Assignment
In the data that follows, find the line containing "This project is"; then quote that line and every line after it, exactly, through the last one.

╭──

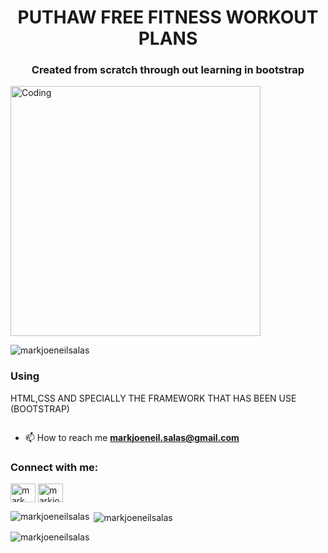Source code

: 
<h1 align="center">PUTHAW FREE FITNESS WORKOUT PLANS</h1>
<h3 align="center">Created from scratch through out learning in bootstrap</h3>
<img align="center" alt="Coding" width="400" src="screenshot1.jpg">
<p align="left"> <img src="https://komarev.com/ghpvc/?username=markjoeneilsalas&label=Profile%20views&color=0e75b6&style=flat" alt="markjoeneilsalas" /> </p>

<h3 align="left">Using</h3>
<p>HTML,CSS AND SPECIALLY THE FRAMEWORK THAT HAS BEEN USE (BOOTSTRAP)</p>

<p align="left"> <a href="https://twitter.com/" target="blank"><img src="https://img.shields.io/twitter/follow/?logo=twitter&style=for-the-badge" alt="" /></a> </p>

- 📫 How to reach me **markjoeneil.salas@gmail.com**


<h3 align="left">Connect with me:</h3>
<p align="left">
<a href="https://linkedin.com/in/mark joeneil salas" target="blank"><img align="center" src="https://raw.githubusercontent.com/rahuldkjain/github-profile-readme-generator/master/src/images/icons/Social/linked-in-alt.svg" alt="mark joeneil salas" height="30" width="40" /></a>
<a href="https://fb.com/markjoenei" target="blank"><img align="center" src="https://raw.githubusercontent.com/rahuldkjain/github-profile-readme-generator/master/src/images/icons/Social/facebook.svg" alt="markjoenei" height="30" width="40" /></a>
</p>

<p><img align="left" src="https://github-readme-stats.vercel.app/api/top-langs?username=markjoeneilsalas&show_icons=true&locale=en&layout=compact" alt="markjoeneilsalas" /></p>

<p>&nbsp;<img align="center" src="https://github-readme-stats.vercel.app/api?username=markjoeneilsalas&show_icons=true&locale=en" alt="markjoeneilsalas" /></p>

<p><img align="center" src="https://github-readme-streak-stats.herokuapp.com/?user=markjoeneilsalas&" alt="markjoeneilsalas" /></p>

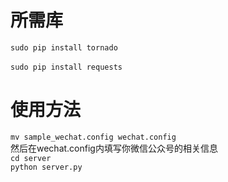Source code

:# 所需库
`sudo pip install tornado` <br>  
`sudo pip install requests`

# 使用方法
`mv sample_wechat.config wechat.config` <br>
然后在wechat.config内填写你微信公众号的相关信息 <br>
`cd server` <br>
`python server.py` <br>
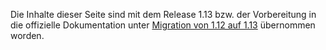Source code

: Die Inhalte dieser Seite sind mit dem Release 1.13 bzw. der Vorbereitung
in die offizielle Dokumentation unter [Migration von 1.12 auf
1.13](http://adventure-php-framework.org/Seite/135-Migration-von-1-12-auf-1-13)
übernommen worden.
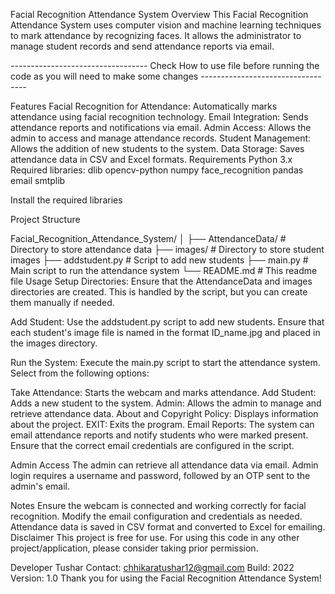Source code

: Facial Recognition Attendance System
Overview
This Facial Recognition Attendance System uses computer vision and machine learning techniques to mark attendance by recognizing faces. 
It allows the administrator to manage student records and send attendance reports via email.

*----------------------------------*
Check How to use file before running the code as you will need to make some changes
*----------------------------------*

Features
Facial Recognition for Attendance: Automatically marks attendance using facial recognition technology.
Email Integration: Sends attendance reports and notifications via email.
Admin Access: Allows the admin to access and manage attendance records.
Student Management: Allows the addition of new students to the system.
Data Storage: Saves attendance data in CSV and Excel formats.
Requirements
Python 3.x
Required libraries:
dlib
opencv-python
numpy
face_recognition
pandas
email
smtplib

Install the required libraries

Project Structure

Facial_Recognition_Attendance_System/
│
├── AttendanceData/          # Directory to store attendance data
├── images/                  # Directory to store student images
├── addstudent.py            # Script to add new students
├── main.py                  # Main script to run the attendance system
└── README.md                # This readme file
Usage
Setup Directories:
Ensure that the AttendanceData and images directories are created. This is handled by the script, but you can create them manually if needed.

Add Student:
Use the addstudent.py script to add new students. Ensure that each student's image file is named in the format ID_name.jpg and placed in the images directory.

Run the System:
Execute the main.py script to start the attendance system. Select from the following options:

Take Attendance: Starts the webcam and marks attendance.
Add Student: Adds a new student to the system.
Admin: Allows the admin to manage and retrieve attendance data.
About and Copyright Policy: Displays information about the project.
EXIT: Exits the program.
Email Reports:
The system can email attendance reports and notify students who were marked present. Ensure that the correct email credentials are configured in the script.

Admin Access
The admin can retrieve all attendance data via email. Admin login requires a username and password, followed by an OTP sent to the admin's email.

Notes
Ensure the webcam is connected and working correctly for facial recognition.
Modify the email configuration and credentials as needed.
Attendance data is saved in CSV format and converted to Excel for emailing.
Disclaimer
This project is free for use. For using this code in any other project/application, please consider taking prior permission.

Developer
Tushar
Contact: chhikaratushar12@gmail.com
Build: 2022
Version: 1.0
Thank you for using the Facial Recognition Attendance System!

╰──

Result below
This project is free for use. For using this code in any other project/application, please consider taking prior permission.

Developer
Tushar
Contact: chhikaratushar12@gmail.com
Build: 2022
Version: 1.0
Thank you for using the Facial Recognition Attendance System!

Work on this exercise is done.